The State University of New York also saw a spike in applications to its community colleges, with Suffolk County Community College reporting a 20 percent jump in enrollment over last fall. The two-year colleges did not restrict enrollments across the board, but some limited registrations in certain programs like nursing, said Megan Galbraith, a SUNY spokeswoman.

Many colleges increased class sizes and added class sections.

Across the country, many community colleges have felt similar pressures. The battered economy drove many workers back to school to retool their skills, while others have eschewed a four-year degree in favor of a more affordable two-year program.

Education experts say that the Obama administration also put the nation’s 1,200 community colleges on the radars of more students this summer. Praising the colleges’ role in developing the work force, President Obama called for $12 billion in new federal financing for community colleges and set a goal of five million more graduates by 2020.

While such money would go a long way toward meeting that goal, for now community colleges, like all publicly financed colleges, are struggling with budget cuts just as they face the greatest demands.

“The community college is a second-chance institution for the country,” said Patrick M. Callan, president of the National Center for Public Policy and Higher Education. “Most people would agree that this is not a good time in terms of the economic competitiveness of the country to be turning people away.”

Last month, Gov. David A. Paterson proposed midyear budget cuts for many state agencies. Higher education would be hit especially hard. CUNY’s chancellor, Matthew Goldstein, said the cuts would result in a “deficiency of about $9 million in operating aid” to the community colleges.

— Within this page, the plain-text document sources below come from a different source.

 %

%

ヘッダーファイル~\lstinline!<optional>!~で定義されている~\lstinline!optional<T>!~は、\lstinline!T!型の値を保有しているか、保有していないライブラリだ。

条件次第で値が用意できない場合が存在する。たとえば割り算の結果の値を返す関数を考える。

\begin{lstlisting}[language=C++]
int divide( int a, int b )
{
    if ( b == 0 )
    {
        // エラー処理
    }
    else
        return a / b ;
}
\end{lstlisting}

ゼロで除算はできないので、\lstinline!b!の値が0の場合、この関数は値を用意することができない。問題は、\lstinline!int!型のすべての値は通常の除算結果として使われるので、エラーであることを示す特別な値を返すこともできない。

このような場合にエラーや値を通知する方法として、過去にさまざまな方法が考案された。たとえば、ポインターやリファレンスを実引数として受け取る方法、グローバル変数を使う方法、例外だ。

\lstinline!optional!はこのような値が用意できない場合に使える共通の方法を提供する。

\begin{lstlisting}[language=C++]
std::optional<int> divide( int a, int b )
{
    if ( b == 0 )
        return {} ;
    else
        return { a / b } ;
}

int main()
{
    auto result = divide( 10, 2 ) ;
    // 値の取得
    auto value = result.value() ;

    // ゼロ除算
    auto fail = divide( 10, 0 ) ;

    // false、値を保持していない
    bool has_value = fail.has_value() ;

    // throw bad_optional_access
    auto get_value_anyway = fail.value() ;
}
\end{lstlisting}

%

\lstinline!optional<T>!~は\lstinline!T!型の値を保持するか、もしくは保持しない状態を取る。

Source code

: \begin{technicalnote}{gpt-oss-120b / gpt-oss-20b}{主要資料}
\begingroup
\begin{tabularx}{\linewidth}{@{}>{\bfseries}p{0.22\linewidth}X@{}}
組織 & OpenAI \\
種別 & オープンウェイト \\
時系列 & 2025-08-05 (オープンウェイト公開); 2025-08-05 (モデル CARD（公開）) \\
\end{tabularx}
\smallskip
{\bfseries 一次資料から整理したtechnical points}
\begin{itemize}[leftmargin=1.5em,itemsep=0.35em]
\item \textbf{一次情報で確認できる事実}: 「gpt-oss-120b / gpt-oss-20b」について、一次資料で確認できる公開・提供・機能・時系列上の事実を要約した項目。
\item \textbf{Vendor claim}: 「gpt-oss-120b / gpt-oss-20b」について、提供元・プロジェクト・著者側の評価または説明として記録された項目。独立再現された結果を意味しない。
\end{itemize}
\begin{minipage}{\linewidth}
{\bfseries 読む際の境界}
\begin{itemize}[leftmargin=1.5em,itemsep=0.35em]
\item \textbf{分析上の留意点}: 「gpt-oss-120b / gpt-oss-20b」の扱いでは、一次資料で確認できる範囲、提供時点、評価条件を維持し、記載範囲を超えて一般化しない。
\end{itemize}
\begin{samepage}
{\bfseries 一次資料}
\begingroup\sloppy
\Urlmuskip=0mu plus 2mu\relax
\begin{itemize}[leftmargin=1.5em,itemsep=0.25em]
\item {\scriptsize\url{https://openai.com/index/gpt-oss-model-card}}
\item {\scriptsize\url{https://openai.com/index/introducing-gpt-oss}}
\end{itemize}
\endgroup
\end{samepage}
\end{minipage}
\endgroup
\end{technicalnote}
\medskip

Dr. Goldstein said he faced a “moral dilemma”: turning away students who may have nowhere else to go, or continually expanding enrollments but jeopardizing quality.

At the Borough of Manhattan Community College, the president, Antonio Pérez, said the decision to close enrollment on June 22, which the admissions office announced on its Web site a week earlier, had been difficult. “It’s almost like trying to stop a large ship in the middle of the ocean,” he said. “I expect we will be turning away students next semester as well.”

A new community college that CUNY has been planning for a few years is still on track. But the college, which is scheduled to open in 2011 or 2012 on the West Side of Manhattan with only about 3,000 students, would not do much to alleviate overcrowding in the rest of the system.
At LaGuardia, signs abound of a college under stress. Classes now begin as early as 6:45 a.m.

The line for the 170 computer work stations in the library can snake around the stacks at lunch time, and the wait sometimes stretches to 45 minutes.

Still, Ms. Taylor, who plans to apply for the spring semester, is eager to join the throng. She is now working on commission as a telemarketer, making cold calls for a company selling credit card terminals. “I can make 200 calls and probably sell four products the whole day,” she said.